Martin v. Löwis wrote:
> M.-A. Lemburg wrote:
> 
>>I'm not breaking anything, I'm just correcting the
>>way things have to be configured in an effort to
>>bring back the cross-platforma configure default.
> 
> Your proposed change will break the build of Python
> on Redhat/Fedora systems.

You know that this is not true. Python will happily
continue to compile on these systems.

>>I'm talking about the *configure* default, not the
>>default installation you find on any particular
>>platform (this remains a platform decision to be made
>>by the packagers).
> 
> 
> Why is it good to have such a default? Why is that
> so good that its better than having Tkinter work
> by default?

It is important to be able to rely on a default that
is used when no special options are given.
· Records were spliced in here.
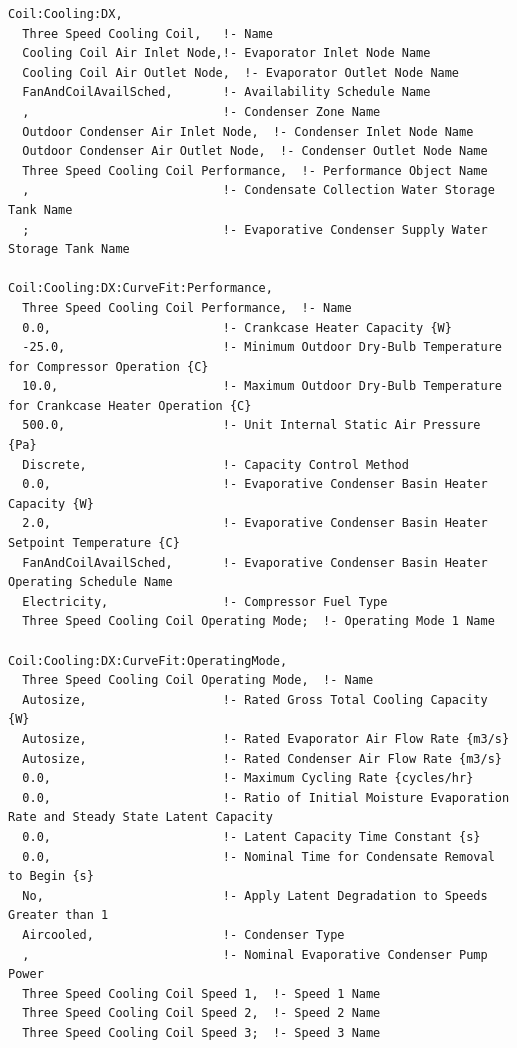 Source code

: \begin{lstlisting}
Coil:Cooling:DX,
  Three Speed Cooling Coil,   !- Name
  Cooling Coil Air Inlet Node,!- Evaporator Inlet Node Name
  Cooling Coil Air Outlet Node,  !- Evaporator Outlet Node Name
  FanAndCoilAvailSched,       !- Availability Schedule Name
  ,                           !- Condenser Zone Name
  Outdoor Condenser Air Inlet Node,  !- Condenser Inlet Node Name
  Outdoor Condenser Air Outlet Node,  !- Condenser Outlet Node Name
  Three Speed Cooling Coil Performance,  !- Performance Object Name
  ,                           !- Condensate Collection Water Storage Tank Name
  ;                           !- Evaporative Condenser Supply Water Storage Tank Name

Coil:Cooling:DX:CurveFit:Performance,
  Three Speed Cooling Coil Performance,  !- Name
  0.0,                        !- Crankcase Heater Capacity {W}
  -25.0,                      !- Minimum Outdoor Dry-Bulb Temperature for Compressor Operation {C}
  10.0,                       !- Maximum Outdoor Dry-Bulb Temperature for Crankcase Heater Operation {C}
  500.0,                      !- Unit Internal Static Air Pressure {Pa}
  Discrete,                   !- Capacity Control Method
  0.0,                        !- Evaporative Condenser Basin Heater Capacity {W}
  2.0,                        !- Evaporative Condenser Basin Heater Setpoint Temperature {C}
  FanAndCoilAvailSched,       !- Evaporative Condenser Basin Heater Operating Schedule Name
  Electricity,                !- Compressor Fuel Type
  Three Speed Cooling Coil Operating Mode;  !- Operating Mode 1 Name

Coil:Cooling:DX:CurveFit:OperatingMode,
  Three Speed Cooling Coil Operating Mode,  !- Name
  Autosize,                   !- Rated Gross Total Cooling Capacity {W}
  Autosize,                   !- Rated Evaporator Air Flow Rate {m3/s}
  Autosize,                   !- Rated Condenser Air Flow Rate {m3/s}
  0.0,                        !- Maximum Cycling Rate {cycles/hr}
  0.0,                        !- Ratio of Initial Moisture Evaporation Rate and Steady State Latent Capacity
  0.0,                        !- Latent Capacity Time Constant {s}
  0.0,                        !- Nominal Time for Condensate Removal to Begin {s}
  No,                         !- Apply Latent Degradation to Speeds Greater than 1
  Aircooled,                  !- Condenser Type
  ,                           !- Nominal Evaporative Condenser Pump Power
  Three Speed Cooling Coil Speed 1,  !- Speed 1 Name
  Three Speed Cooling Coil Speed 2,  !- Speed 2 Name
  Three Speed Cooling Coil Speed 3;  !- Speed 3 Name


\end{lstlisting}
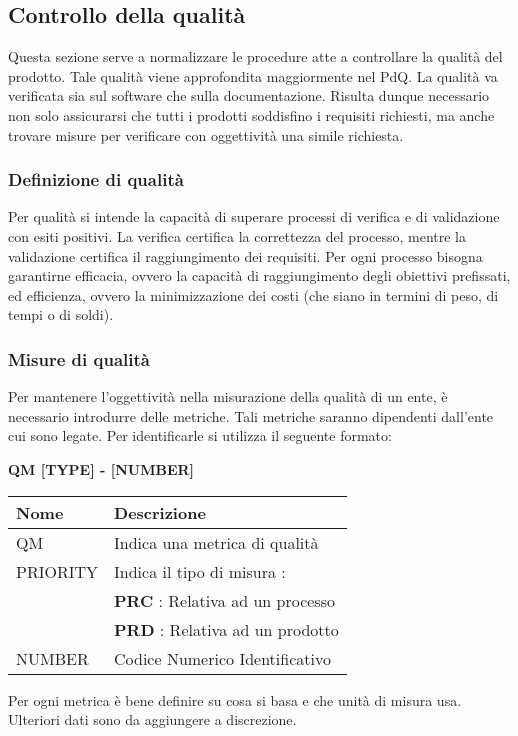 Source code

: \subsection{Controllo della qualità}
Questa sezione serve a normalizzare le procedure atte a controllare la qualità del prodotto.
Tale qualità viene approfondita maggiormente nel PdQ. \newline
La qualità va verificata sia sul software che sulla documentazione. \newline
Risulta dunque necessario non solo assicurarsi che tutti i prodotti soddisfino i requisiti richiesti, 
ma anche trovare misure per verificare con oggettività una simile richiesta.
\subsubsection{Definizione di qualità}
Per qualità si intende la capacità di superare processi di verifica e di validazione con esiti positivi. \newline 
La verifica certifica la correttezza del processo, mentre la validazione certifica il raggiungimento dei requisiti. \newline
Per ogni processo bisogna garantirne efficacia, ovvero la capacità di raggiungimento degli obiettivi 
prefissati, ed efficienza, ovvero la minimizzazione dei costi (che siano in termini di peso, di tempi o di soldi).
\subsubsection{Misure di qualità}
Per mantenere l'oggettività nella misurazione della qualità di un ente, è necessario introdurre delle metriche.
Tali metriche saranno dipendenti dall'ente cui sono legate. \newline
Per identificarle si utilizza il seguente formato:
\begin{center}
    \textbf{QM [TYPE] - [NUMBER]}
\end{center}
\renewcommand{\arraystretch}{1.8} %
    \begin{tabular}{ |m{7em}|m{30em}| }
        \hline
        \textbf{Nome} & \textbf{Descrizione} \\
        \hline
            QM & Indica una metrica di qualità \\
        \hline
            PRIORITY 	& 	Indica il tipo di misura : \\
                        &	\textbf{PRC} : Relativa ad un processo \\
                        &	\textbf{PRD} : Relativa ad un prodotto \\
        \hline
            NUMBER & Codice Numerico Identificativo \\
        \hline
    \end{tabular} \newline \newline
Per ogni metrica è bene definire su cosa si basa e che unità di misura usa. Ulteriori dati sono da aggiungere
a discrezione.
The decision
to use UCS2 or UCS4 is much too important to be
left to a configure script.

>>The main point is that we can no longer tell users:
>>if you run configure without any further options,
>>you will get a UCS2 build of Python.
> 
> 
> It's not a matter of telling the users "no longer".
> "We" currently don't tell that in any documentation;
> if you had been telling that users, you were wrong.
>
> ./configure --help says that the default for
> --enable-unicode is "yes".

Let's see:
http://www.python.org/peps/pep-0100.html
http://www.python.org/peps/pep-0261.html
http://www.python.org/doc/2.2.3/whatsnew/node8.html

Apart from the mention in the What's New document for
Python 2.2 and a FAQ entry, the documentation doesn't
mention UCS4 at all.

However, you're right: the configure script should print
"(default if ucs2)".

>>I want to restore this fact which was true before
>>Jeff's patch was applied.
> 
> 
> I understand that you want that. I'm opposed.

Noted.

>>Telling users to look at the configure script printout
>>to determine whether they have just built a UCS2
>>or UCS4 is just not right given its implications.
> 
> Right. We should tell them what the procedure is that
> is used.

No, we should make it an explicit decision by the
user running the configure script.

BTW, a UCS4 TCL is just as non-standard as a UCS4
Python build. Non-standard build options should never be
selected by a configure script all by itself.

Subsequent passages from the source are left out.